__RECORDS FOR PROCESSING__
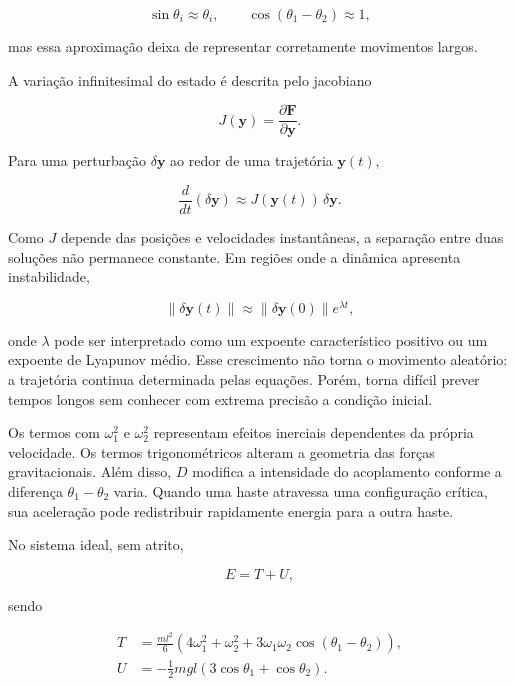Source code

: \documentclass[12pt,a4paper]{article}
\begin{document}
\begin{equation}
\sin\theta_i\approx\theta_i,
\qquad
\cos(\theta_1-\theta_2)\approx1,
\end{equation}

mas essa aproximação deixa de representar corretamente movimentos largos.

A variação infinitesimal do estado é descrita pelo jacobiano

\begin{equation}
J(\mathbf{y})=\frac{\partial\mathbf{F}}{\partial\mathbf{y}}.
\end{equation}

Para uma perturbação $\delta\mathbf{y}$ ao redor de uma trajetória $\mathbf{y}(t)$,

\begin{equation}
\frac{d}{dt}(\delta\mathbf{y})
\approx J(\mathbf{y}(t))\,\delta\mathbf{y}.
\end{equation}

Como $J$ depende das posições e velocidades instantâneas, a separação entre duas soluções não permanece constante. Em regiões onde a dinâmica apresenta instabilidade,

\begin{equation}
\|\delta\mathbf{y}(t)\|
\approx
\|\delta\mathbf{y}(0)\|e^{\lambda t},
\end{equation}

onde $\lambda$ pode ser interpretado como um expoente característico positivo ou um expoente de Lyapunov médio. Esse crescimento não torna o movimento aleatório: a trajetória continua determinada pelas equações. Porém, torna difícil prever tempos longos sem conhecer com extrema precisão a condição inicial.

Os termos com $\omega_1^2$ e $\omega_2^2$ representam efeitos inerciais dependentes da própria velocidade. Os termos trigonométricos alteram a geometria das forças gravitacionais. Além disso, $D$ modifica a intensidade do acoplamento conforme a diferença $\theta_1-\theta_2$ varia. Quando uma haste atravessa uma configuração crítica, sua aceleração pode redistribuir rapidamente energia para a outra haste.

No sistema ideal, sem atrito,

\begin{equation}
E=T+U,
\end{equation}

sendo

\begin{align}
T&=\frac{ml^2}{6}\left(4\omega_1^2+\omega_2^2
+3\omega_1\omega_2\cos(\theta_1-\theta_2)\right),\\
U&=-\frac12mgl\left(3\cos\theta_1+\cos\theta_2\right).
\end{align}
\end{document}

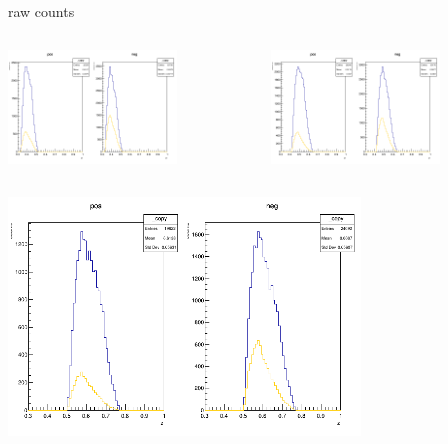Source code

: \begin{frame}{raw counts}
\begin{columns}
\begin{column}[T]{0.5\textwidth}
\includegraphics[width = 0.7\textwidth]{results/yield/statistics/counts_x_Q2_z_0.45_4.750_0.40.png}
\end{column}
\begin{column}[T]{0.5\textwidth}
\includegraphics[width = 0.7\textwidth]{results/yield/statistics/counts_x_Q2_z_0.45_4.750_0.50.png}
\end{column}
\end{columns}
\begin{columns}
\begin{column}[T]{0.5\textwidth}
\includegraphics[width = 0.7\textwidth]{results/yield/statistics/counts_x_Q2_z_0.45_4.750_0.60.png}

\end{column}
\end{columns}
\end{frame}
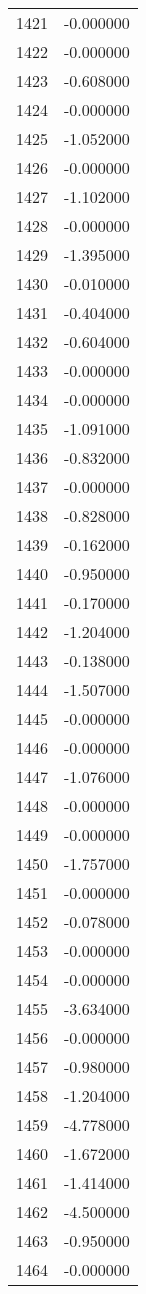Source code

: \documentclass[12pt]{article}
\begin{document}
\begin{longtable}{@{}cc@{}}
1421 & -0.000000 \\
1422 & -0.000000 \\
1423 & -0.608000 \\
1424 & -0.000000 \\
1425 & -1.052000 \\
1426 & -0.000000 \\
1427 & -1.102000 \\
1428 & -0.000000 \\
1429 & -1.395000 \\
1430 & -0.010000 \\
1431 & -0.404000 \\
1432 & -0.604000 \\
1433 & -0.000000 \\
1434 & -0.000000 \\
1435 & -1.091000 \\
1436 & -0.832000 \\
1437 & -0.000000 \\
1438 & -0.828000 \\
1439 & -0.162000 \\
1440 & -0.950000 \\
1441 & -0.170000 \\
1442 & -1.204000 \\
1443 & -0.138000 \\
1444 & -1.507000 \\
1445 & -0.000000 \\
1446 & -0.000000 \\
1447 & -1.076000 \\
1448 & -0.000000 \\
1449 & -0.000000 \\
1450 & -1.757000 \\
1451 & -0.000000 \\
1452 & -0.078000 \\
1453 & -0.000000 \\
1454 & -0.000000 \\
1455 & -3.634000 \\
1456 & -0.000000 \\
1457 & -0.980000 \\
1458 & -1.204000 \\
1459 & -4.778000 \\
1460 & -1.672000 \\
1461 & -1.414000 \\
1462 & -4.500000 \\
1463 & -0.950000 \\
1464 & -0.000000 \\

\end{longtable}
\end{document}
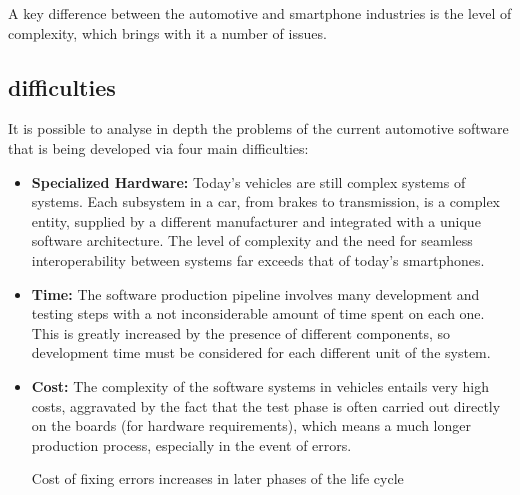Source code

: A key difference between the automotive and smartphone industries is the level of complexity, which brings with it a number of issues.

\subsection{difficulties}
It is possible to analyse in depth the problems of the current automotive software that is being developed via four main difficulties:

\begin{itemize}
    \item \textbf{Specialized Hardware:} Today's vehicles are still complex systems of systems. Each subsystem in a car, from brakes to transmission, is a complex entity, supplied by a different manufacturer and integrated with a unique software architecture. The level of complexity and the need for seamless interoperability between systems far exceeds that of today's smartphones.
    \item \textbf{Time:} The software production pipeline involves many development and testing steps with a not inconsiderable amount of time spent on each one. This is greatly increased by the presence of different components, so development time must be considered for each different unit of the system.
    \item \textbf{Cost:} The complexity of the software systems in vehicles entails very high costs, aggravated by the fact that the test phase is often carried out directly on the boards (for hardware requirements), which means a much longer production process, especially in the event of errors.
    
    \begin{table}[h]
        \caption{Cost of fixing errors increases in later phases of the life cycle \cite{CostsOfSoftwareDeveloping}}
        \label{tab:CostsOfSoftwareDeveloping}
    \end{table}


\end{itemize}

__ACTION ITEM__
Please set down every record exactly as it appears, leaving out the pictures.

__OUTPUT FOR THIS TASK__
Source code

: \documentclass[12pt,a4paper]{article}
\begin{document}
\begin{equation}
\sin\theta_i\approx\theta_i,
\qquad
\cos(\theta_1-\theta_2)\approx1,
\end{equation}

mas essa aproximação deixa de representar corretamente movimentos largos.

A variação infinitesimal do estado é descrita pelo jacobiano

\begin{equation}
J(\mathbf{y})=\frac{\partial\mathbf{F}}{\partial\mathbf{y}}.
\end{equation}

Para uma perturbação $\delta\mathbf{y}$ ao redor de uma trajetória $\mathbf{y}(t)$,

\begin{equation}
\frac{d}{dt}(\delta\mathbf{y})
\approx J(\mathbf{y}(t))\,\delta\mathbf{y}.
\end{equation}

Como $J$ depende das posições e velocidades instantâneas, a separação entre duas soluções não permanece constante. Em regiões onde a dinâmica apresenta instabilidade,

\begin{equation}
\|\delta\mathbf{y}(t)\|
\approx
\|\delta\mathbf{y}(0)\|e^{\lambda t},
\end{equation}

onde $\lambda$ pode ser interpretado como um expoente característico positivo ou um expoente de Lyapunov médio. Esse crescimento não torna o movimento aleatório: a trajetória continua determinada pelas equações. Porém, torna difícil prever tempos longos sem conhecer com extrema precisão a condição inicial.

Os termos com $\omega_1^2$ e $\omega_2^2$ representam efeitos inerciais dependentes da própria velocidade. Os termos trigonométricos alteram a geometria das forças gravitacionais. Além disso, $D$ modifica a intensidade do acoplamento conforme a diferença $\theta_1-\theta_2$ varia. Quando uma haste atravessa uma configuração crítica, sua aceleração pode redistribuir rapidamente energia para a outra haste.

No sistema ideal, sem atrito,

\begin{equation}
E=T+U,
\end{equation}

sendo

\begin{align}
T&=\frac{ml^2}{6}\left(4\omega_1^2+\omega_2^2
+3\omega_1\omega_2\cos(\theta_1-\theta_2)\right),\\
U&=-\frac12mgl\left(3\cos\theta_1+\cos\theta_2\right).
\end{align}
\end{document}

Source code

: \begin{frame}{raw counts}
\begin{columns}
\begin{column}[T]{0.5\textwidth}
\includegraphics[width = 0.7\textwidth]{results/yield/statistics/counts_x_Q2_z_0.45_4.750_0.40.png}
\end{column}
\begin{column}[T]{0.5\textwidth}
\includegraphics[width = 0.7\textwidth]{results/yield/statistics/counts_x_Q2_z_0.45_4.750_0.50.png}
\end{column}
\end{columns}
\begin{columns}
\begin{column}[T]{0.5\textwidth}
\includegraphics[width = 0.7\textwidth]{results/yield/statistics/counts_x_Q2_z_0.45_4.750_0.60.png}

\end{column}
\end{columns}
\end{frame}
Source code

: \documentclass[12pt]{article}
\begin{document}
\begin{longtable}{@{}cc@{}}
1421 & -0.000000 \\
1422 & -0.000000 \\
1423 & -0.608000 \\
1424 & -0.000000 \\
1425 & -1.052000 \\
1426 & -0.000000 \\
1427 & -1.102000 \\
1428 & -0.000000 \\
1429 & -1.395000 \\
1430 & -0.010000 \\
1431 & -0.404000 \\
1432 & -0.604000 \\
1433 & -0.000000 \\
1434 & -0.000000 \\
1435 & -1.091000 \\
1436 & -0.832000 \\
1437 & -0.000000 \\
1438 & -0.828000 \\
1439 & -0.162000 \\
1440 & -0.950000 \\
1441 & -0.170000 \\
1442 & -1.204000 \\
1443 & -0.138000 \\
1444 & -1.507000 \\
1445 & -0.000000 \\
1446 & -0.000000 \\
1447 & -1.076000 \\
1448 & -0.000000 \\
1449 & -0.000000 \\
1450 & -1.757000 \\
1451 & -0.000000 \\
1452 & -0.078000 \\
1453 & -0.000000 \\
1454 & -0.000000 \\
1455 & -3.634000 \\
1456 & -0.000000 \\
1457 & -0.980000 \\
1458 & -1.204000 \\
1459 & -4.778000 \\
1460 & -1.672000 \\
1461 & -1.414000 \\
1462 & -4.500000 \\
1463 & -0.950000 \\
1464 & -0.000000 \\

\end{longtable}
\end{document}
Source code

: A key difference between the automotive and smartphone industries is the level of complexity, which brings with it a number of issues.

\subsection{difficulties}
It is possible to analyse in depth the problems of the current automotive software that is being developed via four main difficulties:

\begin{itemize}
    \item \textbf{Specialized Hardware:} Today's vehicles are still complex systems of systems. Each subsystem in a car, from brakes to transmission, is a complex entity, supplied by a different manufacturer and integrated with a unique software architecture. The level of complexity and the need for seamless interoperability between systems far exceeds that of today's smartphones.
    \item \textbf{Time:} The software production pipeline involves many development and testing steps with a not inconsiderable amount of time spent on each one. This is greatly increased by the presence of different components, so development time must be considered for each different unit of the system.
    \item \textbf{Cost:} The complexity of the software systems in vehicles entails very high costs, aggravated by the fact that the test phase is often carried out directly on the boards (for hardware requirements), which means a much longer production process, especially in the event of errors.
    
    \begin{table}[h]
        \caption{Cost of fixing errors increases in later phases of the life cycle \cite{CostsOfSoftwareDeveloping}}
        \label{tab:CostsOfSoftwareDeveloping}
    \end{table}


\end{itemize}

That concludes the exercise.